La calidad artística ha sido la constante indiscutible en los cuatro conciertos. La inauguración corrió a cargo del Cuarteto Iberia, un referente de la nueva generación camerística. José Imhof -que en esta ocasión no figura como pianista sino como director artístico e impulsor del Festival- destaca del cuarteto “su profunda complicidad de equipo, que les permitió navegar con total maestría y originalidad en un repertorio que abarcó desde la música renacentista hasta el siglo XX”.

El segundo sábado trajo a Miguel Trápaga, uno de los grandes de la guitarra clásica mundial. Su actuación logró que 130 personas estuvieran completamente embelesadas con la capacidad de una sola guitarra para llegar hasta el último rincón de la sala. Como subraya Imhof, el maestro demostró “una artesanía asombrosa para moldear matices infinitos manteniendo en todo momento una narrativa firme y meditada”.

La tercera jornada estuvo protagonizada por el Quinteto de Viento de la Orquesta Sinfónica del Cantábrico (OSCAN), que trajo al pajar de la Torre, según destaca el director del Festival, “la fuerza de una orquesta sinfónica completa desde un equilibrio perfecto, abarcando todo un abanico de texturas tímbricas y colores diversos”. Tanto este concierto como el anterior de Trápaga formaban parte de la programación oficial del Año Falla, lo que da una idea del enorme valor y posicionamiento del Festival en su corta trayectoria.

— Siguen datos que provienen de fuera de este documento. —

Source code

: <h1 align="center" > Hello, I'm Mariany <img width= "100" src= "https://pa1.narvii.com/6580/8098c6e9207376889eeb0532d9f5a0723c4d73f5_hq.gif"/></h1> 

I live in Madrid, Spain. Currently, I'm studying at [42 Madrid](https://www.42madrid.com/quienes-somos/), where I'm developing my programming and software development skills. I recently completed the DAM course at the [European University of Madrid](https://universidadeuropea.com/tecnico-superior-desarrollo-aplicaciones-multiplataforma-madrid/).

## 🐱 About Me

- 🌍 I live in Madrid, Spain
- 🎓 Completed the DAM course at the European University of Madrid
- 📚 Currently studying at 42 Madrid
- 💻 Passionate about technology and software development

El gran cierre fue “pura emoción” de la mano de la consolidada banda de indie-pop MäBU. Esta inclusión de música actual responde a la idea de que “el lenguaje universal de la música trasciende no solo las culturas sino el tiempo, y logra unir a personas con inquietudes artísticas diferentes”, explica Imhof. Atrapado por la voz virtuosa y libre de María Blanco Uranga y la complicidad con su compañero Txarlie Solano, el público tarareó, rió, acompañó con palmas y se conmovió profundamente.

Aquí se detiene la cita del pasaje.